大町市に行ってまいりました、M2 Mubeです。私は3度目の大町訪問、今回も市役所の方々の厚いサポートにより、非常に充実した3日間であったこと、関係者各位にまずお礼申し上げます。緻密な準備の上に、今回の見学調査が成り立っていましたこと、誠にありがとうございました。
参加者のレポートが次々とアップされていますが、私が一番印象に残ったのは「水のアート 水のテクノロジー」ということでした。
昭和電工資料室 山状のものは最後のアルミニウム |
8月1日に昭和電工にお邪魔させていただき、戦前からの黒部の開発、国策としての電力開発・アルミニウム精錬、アルミニウム製造が全面停止してからの黒鉛電極の生産という、日本産業史の重要なパートを担った歴史に改めて感銘を受けました。
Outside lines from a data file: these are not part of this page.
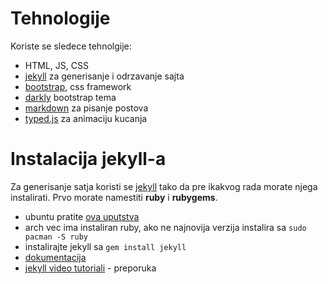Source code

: # Tehnologije
Koriste se sledece tehnolgije:
- HTML, JS, CSS
- [jekyll](http://jekyllrb.com) za generisanje i odrzavanje sajta
- [bootstrap](http://getbootstrap.com/), css framework
- [darkly](https://bootswatch.com/darkly/) bootstrap tema
- [markdown](https://github.com/adam-p/markdown-here/wiki/Markdown-Cheatsheet) za pisanje postova
- [typed.js](https://github.com/mattboldt/typed.js/) za animaciju kucanja

# Instalacija jekyll-a
Za generisanje satja koristi se [jekyll](http://jekyllrb.com) tako da pre ikakvog rada morate njega instalirati.
Prvo morate namestiti **ruby** i **rubygems**.
- ubuntu pratite [ova uputstva](https://gorails.com/setup/ubuntu/16.04)
- arch vec ima instaliran ruby, ako ne najnovija verzija instalira sa `sudo pacman -S ruby`
- instalirajte jekyll sa `gem install jekyll`
- [dokumentacija](http://jekyllrb.com/)
- [jekyll video tutoriali](https://www.youtube.com/watch?v=oiNVQ9Zjy4o&list=PLWjCJDeWfDdfVEcLGAfdJn_HXyM4Y7_k-) - preporuka
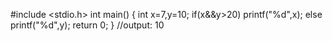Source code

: #include <stdio.h>
int main()
{
   int x=7,y=10;
   if(x&&y>20)
   printf("%d",x);
   else
    printf("%d",y);
    return 0;
}
//output:
10
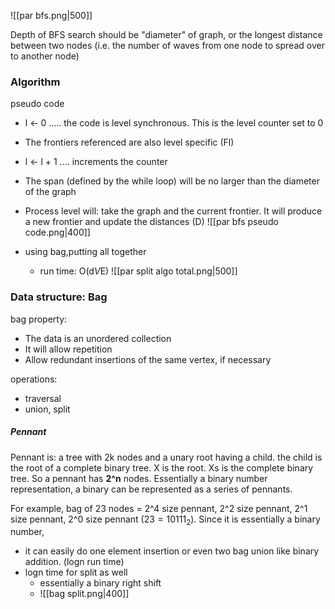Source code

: ![[par bfs.png|500]]

Depth of BFS search should be "diameter" of graph, or the longest distance between two nodes (i.e. the number of waves from one node to spread over to another node)

### Algorithm
pseudo code
-  l ← 0 ..... the code is level synchronous. This is the level counter set to 0
-  The frontiers referenced are also level specific (Fl)
-  l ← l + 1 .... increments the counter
-  The span (defined by the while loop) will be no larger than the diameter of the graph
-  Process level will: take the graph and the current frontier. It will produce a new frontier and update the distances (D)
![[par bfs pseudo  code.png|400]]

- using bag,putting all  together
	- run time: O(d*V*E)
![[par split algo total.png|500]]

### Data structure: Bag
bag property:
- The data is an unordered collection
- It will allow repetition
- Allow redundant insertions of the same vertex, if necessary

operations:
- traversal
- union, split

##### Pennant
Pennant is: a tree with 2k nodes and a unary root having a child. the child is the root of a complete binary tree. X is the root. Xs is the complete binary tree. So a pennant has **2^n** nodes. Essentially a binary number representation, a binary can be represented as a series of pennants. 

For example, bag of 23 nodes = 2^4 size pennant, 2^2  size pennant, 2^1 size pennant, 2^0 size pennant ($23=10111_2$). Since it is essentially a binary number, 
- it can easily do one element insertion or even two bag union like binary addition. (logn run time)
- logn time for split as well
	- essentially a binary right shift 
	- ![[bag split.png|400]] 
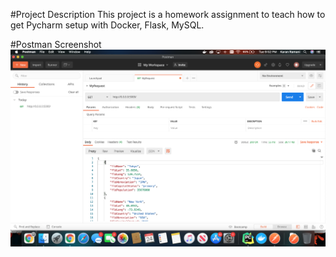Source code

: #Project Description
This project is a homework assignment to teach how to get Pycharm setup with Docker, Flask, MySQL.

#Postman Screenshot
![postman request output](screenshots/postman.png)
 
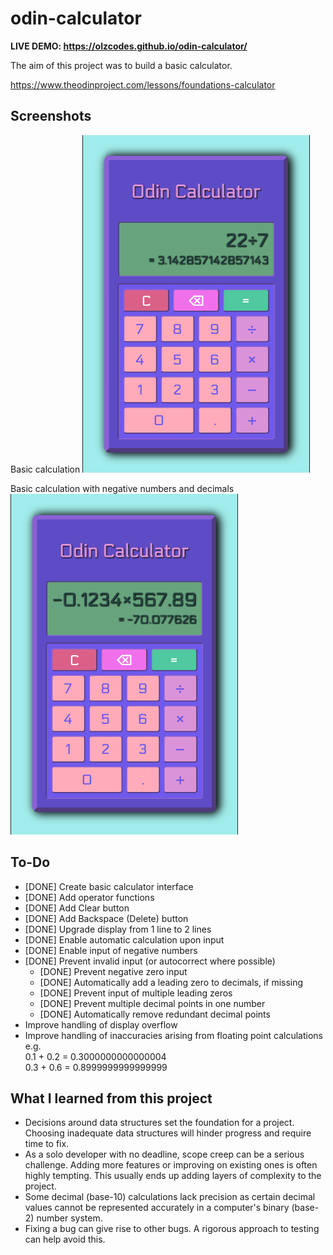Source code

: # odin-calculator

**LIVE DEMO: https://olzcodes.github.io/odin-calculator/**

The aim of this project was to build a basic calculator.

https://www.theodinproject.com/lessons/foundations-calculator

## Screenshots

Basic calculation
![screenshot of basic calculation](./screenshots/screenshot-1.png)

Basic calculation with negative numbers and decimals
![screenshot of basic calculation with negative numbers and decimals](./screenshots/screenshot-2.png)

## To-Do

- [DONE] Create basic calculator interface
- [DONE] Add operator functions
- [DONE] Add Clear button
- [DONE] Add Backspace (Delete) button
- [DONE] Upgrade display from 1 line to 2 lines
- [DONE] Enable automatic calculation upon input
- [DONE] Enable input of negative numbers
- [DONE] Prevent invalid input (or autocorrect where possible)
  - [DONE] Prevent negative zero input
  - [DONE] Automatically add a leading zero to decimals, if missing
  - [DONE] Prevent input of multiple leading zeros
  - [DONE] Prevent multiple decimal points in one number
  - [DONE] Automatically remove redundant decimal points
- Improve handling of display overflow
- Improve handling of inaccuracies arising from floating point calculations e.g.  
  0.1 + 0.2 = 0.3000000000000004  
  0.3 + 0.6 = 0.8999999999999999

## What I learned from this project

- Decisions around data structures set the foundation for a project. Choosing inadequate data structures will hinder progress and require time to fix.
- As a solo developer with no deadline, scope creep can be a serious challenge. Adding more features or improving on existing ones is often highly tempting. This usually ends up adding layers of complexity to the project.
- Some decimal (base-10) calculations lack precision as certain decimal values cannot be represented accurately in a computer's binary (base-2) number system.
- Fixing a bug can give rise to other bugs. A rigorous approach to testing can help avoid this.
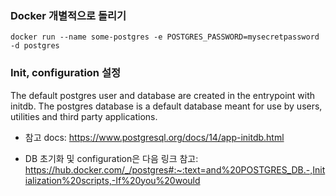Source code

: ### Docker 개별적으로 돌리기
`docker run --name some-postgres -e POSTGRES_PASSWORD=mysecretpassword -d postgres`

### Init, configuration 설정
The default postgres user and database are created in the entrypoint with initdb.
The postgres database is a default database meant for use by users, utilities and third party applications.

- 참고 docs: https://www.postgresql.org/docs/14/app-initdb.html

- DB 초기화 및 configuration은 다음 링크 참고:
https://hub.docker.com/_/postgres#:~:text=and%20POSTGRES_DB.-,Initialization%20scripts,-If%20you%20would
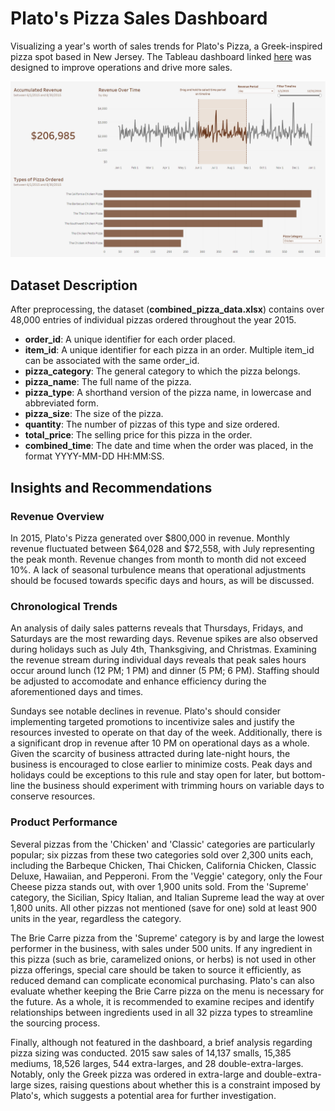 # Plato's Pizza Sales Dashboard

Visualizing a year's worth of sales trends for Plato's Pizza, a Greek-inspired pizza spot based in New Jersey. The Tableau dashboard linked [here](https://public.tableau.com/app/profile/dylan.tran1987/viz/PlatosPizzaDashboard_17041495578260/Dashboard) was designed to improve operations and drive more sales.

![Alt text](dashboard_preview.png)

## Dataset Description

After preprocessing, the dataset (**combined_pizza_data.xlsx**) contains over 48,000 entries of individual pizzas ordered throughout the year 2015.

- **order_id**: A unique identifier for each order placed.
- **item_id**: A unique identifier for each pizza in an order. Multiple item_id can be associated with the same order_id.
- **pizza_category**: The general category to which the pizza belongs.
- **pizza_name**: The full name of the pizza.
- **pizza_type**: A shorthand version of the pizza name, in lowercase and abbreviated form.
- **pizza_size**: The size of the pizza.
- **quantity**: The number of pizzas of this type and size ordered.
- **total_price**: The selling price for this pizza in the order.
- **combined_time**: The date and time when the order was placed, in the format YYYY-MM-DD HH:MM:SS.

## Insights and Recommendations

### Revenue Overview  

In 2015, Plato's Pizza generated over $800,000 in revenue. Monthly revenue fluctuated between $64,028 and $72,558, with July representing the peak month. Revenue changes from month to month did not exceed 10%. A lack of seasonal turbulence means that operational adjustments should be focused towards specific days and hours, as will be discussed.

### Chronological Trends

An analysis of daily sales patterns reveals that Thursdays, Fridays, and Saturdays are the most rewarding days. Revenue spikes are also observed during holidays such as July 4th, Thanksgiving, and Christmas. Examining the revenue stream during individual days reveals that peak sales hours occur around lunch (12 PM; 1 PM) and dinner (5 PM; 6 PM). Staffing should be adjusted to accomodate and enhance efficiency during the aforementioned days and times.

Sundays see notable declines in revenue. Plato's should consider implementing targeted promotions to incentivize sales and justify the resources invested to operate on that day of the week. Additionally, there is a significant drop in revenue after 10 PM on operational days as a whole. Given the scarcity of business attracted during late-night hours, the business is encouraged to close earlier to minimize costs. Peak days and holidays could be exceptions to this rule and stay open for later, but bottom-line the business should experiment with trimming hours on variable days to conserve resources.

### Product Performance

Several pizzas from the 'Chicken' and 'Classic' categories are particularly popular; six pizzas from these two categories sold over 2,300 units each, including the Barbeque Chicken, Thai Chicken, California Chicken, Classic Deluxe, Hawaiian, and Pepperoni. From the 'Veggie' category, only the Four Cheese pizza stands out, with over 1,900 units sold. From the 'Supreme' category, the Sicilian, Spicy Italian, and Italian Supreme lead the way at over 1,800 units. All other pizzas not mentioned (save for one) sold at least 900 units in the year, regardless the category.

The Brie Carre pizza from the 'Supreme' category is by and large the lowest performer in the business, with sales under 500 units. If any ingredient in this pizza (such as brie, caramelized onions, or herbs) is not used in other pizza offerings, special care should be taken to source it efficiently, as reduced demand can complicate economical purchasing. Plato's can also evaluate whether keeping the Brie Carre pizza on the menu is necessary for the future. As a whole, it is recommended to examine recipes and identify relationships between ingredients used in all 32 pizza types to streamline the sourcing process.

Finally, although not featured in the dashboard, a brief analysis regarding pizza sizing was conducted. 2015 saw sales of 14,137 smalls, 15,385 mediums, 18,526 larges, 544 extra-larges, and 28 double-extra-larges. Notably, only the Greek pizza was ordered in extra-large and double-extra-large sizes, raising questions about whether this is a constraint imposed by Plato's, which suggests a potential area for further investigation.
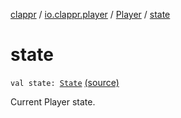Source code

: [clappr](../../index.md) / [io.clappr.player](../index.md) / [Player](index.md) / [state](.)

# state

`val state: `[`State`](-state/index.md) [(source)](https://github.com/clappr/clappr-android/tree/dev/clappr/src/main/kotlin/io/clappr/player/Player.kt#L96)

Current Player state.

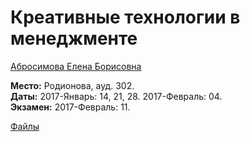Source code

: # Креативные технологии в менеджменте

[Абросимова Елена Борисовна](https://www.hse.ru/org/persons/13635612)

**Место:** Родионова, ауд. 302.  
**Даты:** 2017-Январь: 14, 21, 28. 2017-Февраль: 04.  
**Экзамен:** 2017-Февраль: 11.  

[Файлы](https://yadi.sk/d/Y8Cwc88uxgXT5/170114%2C%20Креативные%20технологии%20в%20менеджменте)
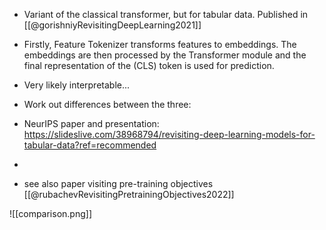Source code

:- Variant of the classical transformer, but for tabular data. Published in [[@gorishniyRevisitingDeepLearning2021]]
- Firstly, Feature Tokenizer transforms features to embeddings. The embeddings are then processed by the Transformer module and the final representation of the (CLS) token is used for prediction.
- Very likely interpretable... 
- Work out differences between the three:

- NeurIPS paper and presentation: https://slideslive.com/38968794/revisiting-deep-learning-models-for-tabular-data?ref=recommended
- 
- see also paper visiting pre-training objectives [[@rubachevRevisitingPretrainingObjectives2022]]


![[comparison.png]]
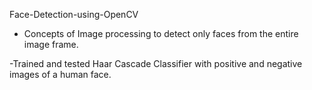 Face-Detection-using-OpenCV

- Concepts of Image processing to detect only faces from the entire
image frame.

-Trained and tested Haar Cascade Classifier with positive and
negative images of a human face.
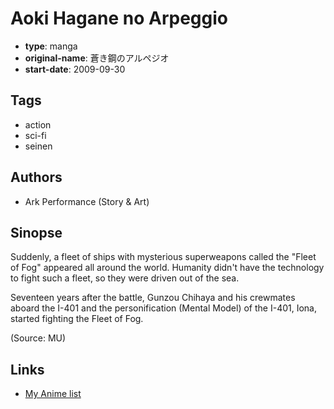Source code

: # Aoki Hagane no Arpeggio

-   **type**: manga
-   **original-name**: 蒼き鋼のアルペジオ
-   **start-date**: 2009-09-30

## Tags

-   action
-   sci-fi
-   seinen

## Authors

-   Ark Performance (Story & Art)

## Sinopse

Suddenly, a fleet of ships with mysterious superweapons called the "Fleet of Fog" appeared all around the world. Humanity didn't have the technology to fight such a fleet, so they were driven out of the sea.

Seventeen years after the battle, Gunzou Chihaya and his crewmates aboard the I-401 and the personification (Mental Model) of the I-401, Iona, started fighting the Fleet of Fog.

(Source: MU)

## Links

-   [My Anime list](https://myanimelist.net/manga/25861/Aoki_Hagane_no_Arpeggio)
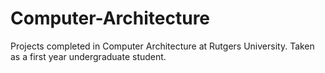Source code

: # Computer-Architecture

Projects completed in Computer Architecture at Rutgers University. Taken as a first year undergraduate student.

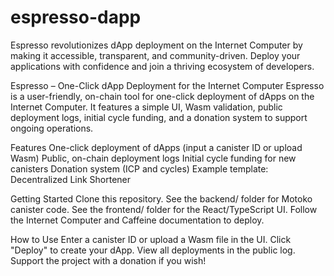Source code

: # espresso-dapp
Espresso revolutionizes dApp deployment on the Internet Computer by making it accessible, transparent, and community-driven. Deploy your applications with confidence and join a thriving ecosystem of developers.

Espresso – One-Click dApp Deployment for the Internet Computer
Espresso is a user-friendly, on-chain tool for one-click deployment of dApps on the Internet Computer. It features a simple UI, Wasm validation, public deployment logs, initial cycle funding, and a donation system to support ongoing operations.

Features
One-click deployment of dApps (input a canister ID or upload Wasm)
Public, on-chain deployment logs
Initial cycle funding for new canisters
Donation system (ICP and cycles)
Example template: Decentralized Link Shortener

Getting Started
Clone this repository.
See the backend/ folder for Motoko canister code.
See the frontend/ folder for the React/TypeScript UI.
Follow the Internet Computer and Caffeine documentation to deploy.

How to Use
Enter a canister ID or upload a Wasm file in the UI.
Click "Deploy" to create your dApp.
View all deployments in the public log.
Support the project with a donation if you wish!
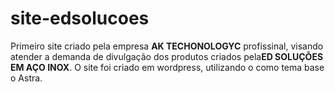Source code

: # site-edsolucoes

Primeiro site  criado pela  empresa **AK TECHONOLOGYC** profissinal, visando atender a demanda de divulgação dos produtos criados pela**ED SOLUÇÕES EM AÇO INOX**. O site foi criado em wordpress, utilizando o como tema base o Astra.
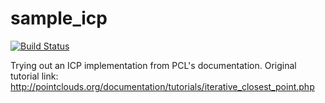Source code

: sample_icp
==========
[![Build Status](https://travis-ci.org/kashefy/sample_icp.svg?branch=master)](https://travis-ci.org/kashefy/sample_icp)

Trying out an ICP implementation from PCL's documentation.
Original tutorial link: http://pointclouds.org/documentation/tutorials/iterative_closest_point.php
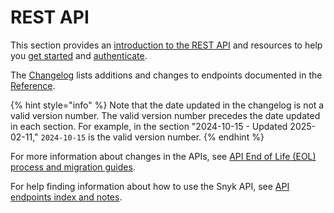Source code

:# REST API

This section provides an [introduction to the REST API](about-the-rest-api.md) and resources to help you [get started](getting-started-with-the-rest-api.md) and [authenticate](authentication-for-api/).

The [Changelog](changelog.md) lists additions and changes to endpoints documented in the [Reference](../reference/).

{% hint style="info" %}
Note that the date updated in the changelog is not a valid version number. The valid version number precedes the date updated in each section. For example, in the section "2024-10-15 - Updated 2025-02-11," `2024-10-15` is the valid version number.
{% endhint %}

For more information about changes in the APIs, see [API End of Life (EOL) process and migration guides](../../api-end-of-life-eol-process-and-migration-guides/).

For help finding information about how to use the Snyk API, see [API endpoints index and notes](../api-endpoints-index-and-tips/).

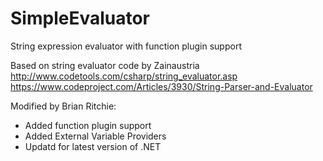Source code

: # SimpleEvaluator
String expression evaluator with function plugin support

Based on string evaluator code by Zainaustria
http://www.codetools.com/csharp/string_evaluator.asp
https://www.codeproject.com/Articles/3930/String-Parser-and-Evaluator

Modified by Brian Ritchie:
- Added function plugin support
- Added External Variable Providers
- Updatd for latest version of .NET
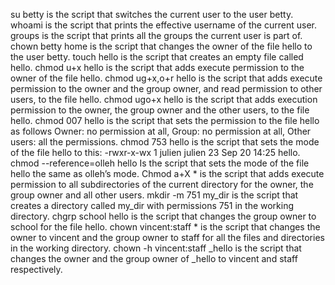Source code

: su betty is the script that switches the current user to the user betty.
whoami is the script that prints the effective username of the current user.
groups is the script that prints all the groups the current user is part of.
chown betty home is the script that changes the owner of the file hello to the user betty.
touch hello is the script that creates an empty file called hello.
chmod u+x hello is the script that adds execute permission to the owner of the file hello.
chmod ug+x,o+r hello is the script that adds execute permission to the owner and the group owner, and read permission to other users, to the file hello.
chmod ugo+x hello is the script that adds execution permission to the owner, the group owner and the other users, to the file hello.
chmod 007 hello is the script that sets the permission to the file hello as follows Owner: no permission at all, Group: no permission at all, Other users: all the permissions.
chmod 753 hello is the script that sets the mode of the file hello to this: -rwxr-x-wx 1 julien julien 23 Sep 20 14:25 hello.
chmod --reference=olleh hello Is the script that sets the mode of the file hello the same as olleh’s mode.
Chmod a+X * is the script that adds execute permission to all subdirectories of the current directory for the owner, the group owner and all other users.
mkdir -m 751 my_dir is the script that creates a directory called my_dir with permissions 751 in the working directory.
chgrp school hello is the script that changes the group owner to school for the file hello.
chown vincent:staff * is the script that changes the owner to vincent and the group owner to staff for all the files and directories in the working directory.
chown -h vincent:staff _hello is the script that changes the owner and the group owner of _hello to vincent and staff respectively.
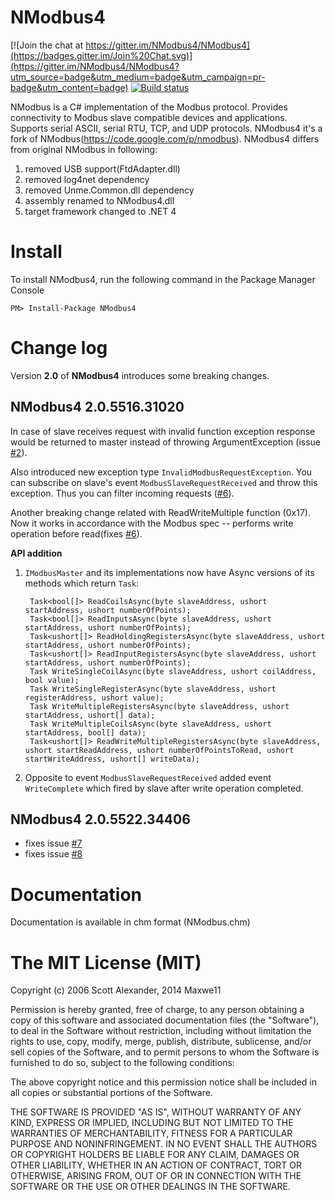 NModbus4
=======

[![Join the chat at https://gitter.im/NModbus4/NModbus4](https://badges.gitter.im/Join%20Chat.svg)](https://gitter.im/NModbus4/NModbus4?utm_source=badge&utm_medium=badge&utm_campaign=pr-badge&utm_content=badge)
[![Build status](https://ci.appveyor.com/api/projects/status/xh645h4skw32pu6j?svg=true)](https://ci.appveyor.com/project/Maxwe11/nmodbus4)

NModbus is a C# implementation of the Modbus protocol.
Provides connectivity to Modbus slave compatible devices and applications.
Supports serial ASCII, serial RTU, TCP, and UDP protocols.
NModbus4 it's a fork of NModbus(https://code.google.com/p/nmodbus).
NModbus4 differs from original NModbus in following:

1. removed USB support(FtdAdapter.dll)
2. removed log4net dependency
3. removed Unme.Common.dll dependency
4. assembly renamed to NModbus4.dll
5. target framework changed to .NET 4

Install
=======

To install NModbus4, run the following command in the Package Manager Console

    PM> Install-Package NModbus4

Change log
=======

Version **2.0** of **NModbus4** introduces some breaking changes.
## NModbus4 2.0.5516.31020 ##
In case of slave receives request with invalid function exception response would be returned to master instead of throwing ArgumentException (issue [#2](/../../issues/2)). 

Also introduced new exception type `InvalidModbusRequestException`. You can subscribe on slave's event `ModbusSlaveRequestReceived` and throw this exception. Thus you can filter incoming requests ([#6](/../../issues/6)).

Another breaking change related with ReadWriteMultiple function (0x17). Now it works in accordance with the Modbus spec -- performs write operation before read(fixes [#6](/../../issues/6)).

**API addition**

1. `IModbusMaster` and its implementations now have Async versions of its methods which return `Task`:

        Task<bool[]> ReadCoilsAsync(byte slaveAddress, ushort startAddress, ushort numberOfPoints);
        Task<bool[]> ReadInputsAsync(byte slaveAddress, ushort startAddress, ushort numberOfPoints);
        Task<ushort[]> ReadHoldingRegistersAsync(byte slaveAddress, ushort startAddress, ushort numberOfPoints);
        Task<ushort[]> ReadInputRegistersAsync(byte slaveAddress, ushort startAddress, ushort numberOfPoints);
        Task WriteSingleCoilAsync(byte slaveAddress, ushort coilAddress, bool value);
        Task WriteSingleRegisterAsync(byte slaveAddress, ushort registerAddress, ushort value);
        Task WriteMultipleRegistersAsync(byte slaveAddress, ushort startAddress, ushort[] data);
        Task WriteMultipleCoilsAsync(byte slaveAddress, ushort startAddress, bool[] data);
        Task<ushort[]> ReadWriteMultipleRegistersAsync(byte slaveAddress, ushort startReadAddress, ushort numberOfPointsToRead, ushort startWriteAddress, ushort[] writeData);

2. Opposite to event `ModbusSlaveRequestReceived` added event `WriteComplete` which fired by slave after write operation completed.

## NModbus4 2.0.5522.34406 ##
 - fixes issue [#7](/../../issues/7)
 - fixes issue [#8](/../../issues/8)

Documentation
=======
Documentation is available in chm format (NModbus.chm)

The MIT License (MIT)
=======
Copyright (c) 2006 Scott Alexander, 2014 Maxwe11

Permission is hereby granted, free of charge, to any person obtaining a copy
of this software and associated documentation files (the "Software"), to deal
in the Software without restriction, including without limitation the rights
to use, copy, modify, merge, publish, distribute, sublicense, and/or sell
copies of the Software, and to permit persons to whom the Software is
furnished to do so, subject to the following conditions:

The above copyright notice and this permission notice shall be included in
all copies or substantial portions of the Software.

THE SOFTWARE IS PROVIDED "AS IS", WITHOUT WARRANTY OF ANY KIND, EXPRESS OR
IMPLIED, INCLUDING BUT NOT LIMITED TO THE WARRANTIES OF MERCHANTABILITY,
FITNESS FOR A PARTICULAR PURPOSE AND NONINFRINGEMENT. IN NO EVENT SHALL THE
AUTHORS OR COPYRIGHT HOLDERS BE LIABLE FOR ANY CLAIM, DAMAGES OR OTHER
LIABILITY, WHETHER IN AN ACTION OF CONTRACT, TORT OR OTHERWISE, ARISING FROM,
OUT OF OR IN CONNECTION WITH THE SOFTWARE OR THE USE OR OTHER DEALINGS IN
THE SOFTWARE.
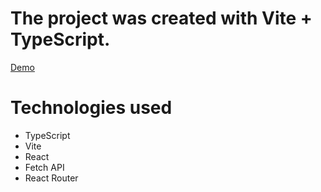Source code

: # The project was created with Vite + TypeScript.

[Demo](https://vasyl-zhyliakov.github.io/people-table/)

# Technologies used

- TypeScript
- Vite
- React
- Fetch API
- React Router

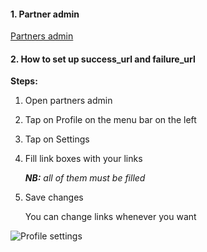 #### 1. Partner admin

[Partners admin](https://partners.mercuryo.io) 

#### 2. How to set up success_url and failure_url

**Steps:**

1. Open partners admin
2. Tap on Profile on the menu bar on the left
3. Tap on Settings
4. Fill link boxes with your links

   ***NB:** all of them must be filled*
   
5. Save changes

   You can change links whenever you want
   
 ![Profile settings]()

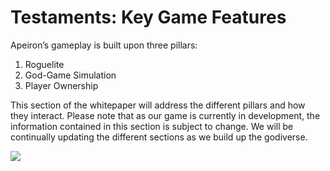 # Testaments: Key Game Features

Apeiron’s gameplay is built upon three pillars:

1. Roguelite
2. God-Game Simulation
3. Player Ownership

This section of the whitepaper will address the different pillars and how they interact. Please note that as our game is currently in development, the information contained in this section is subject to change. We will be continually updating the different sections as we build up the godiverse.

![](https://lh3.googleusercontent.com/S7NyQCW9ymDfYymR0JAb9eB0WZGv-5E4asEz\_sSJ\_zSNBKFiZVZAOD4JluSkOtA02oPRd7aV1A9FDo749FNlbgHhkbHsKKRXEDFK-QZSkqqWdMl7g-\_DwQeJwIdAS71ksgR0LabZ)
大町営業所の自家発電系統図はすごかったです。北の青木湖からはじまり36km にわたり山中にトンネルをはりめぐらせ発電・灌漑・生活用水に水を振り分けながら水の力を利用してきた仕組み、その経路図がまさに「アート」―技術、人工のデザイン、大地に描かれた驚異的なデザイン―さまざまな意味を持つ「アート」という言葉の、あらゆる意味を含意するような治水に釘付けになりました。
青い線が導水路(昭和電工「地域活動の取り組み」パンフレットより) |
つづく資料館も、非常にレトロな建物の中、近代の産業史・現在史をまざまざと見せつけてくれるような資料の数々に圧倒されました。大町は「選ばれし特別な地」だったのだということがわかります。アルミニウム精錬・発電事業は富岡製糸場以上に、ある意味非常にディープな産業だったのではないでしょうか。初期の原子炉用の黒鉛資料もエネルギー政策上興味深い境界点を示すものでした。
黒部ダム 人間の技術(アート)の戦場 |
原始感覚美術祭開催中の木崎湖。この山中にもトンネルが掘られて導水されている |
しかし、上記のようなことは何度も大町のことを調査し、大町の方々にいろいろ教えてもらっているからこそ見えてくるものについて語っているので、この「大町のすごさ」を何に、どうやって落とし込んでいったら、それが大町の特徴として可視化されていくのかが今後の課題かと思いました。大きな産業が産業構造の変化とともに撤退してしまったという劇的な変化を遂げた地域である大町という過去を産業遺産的な視点から考えることも可能です。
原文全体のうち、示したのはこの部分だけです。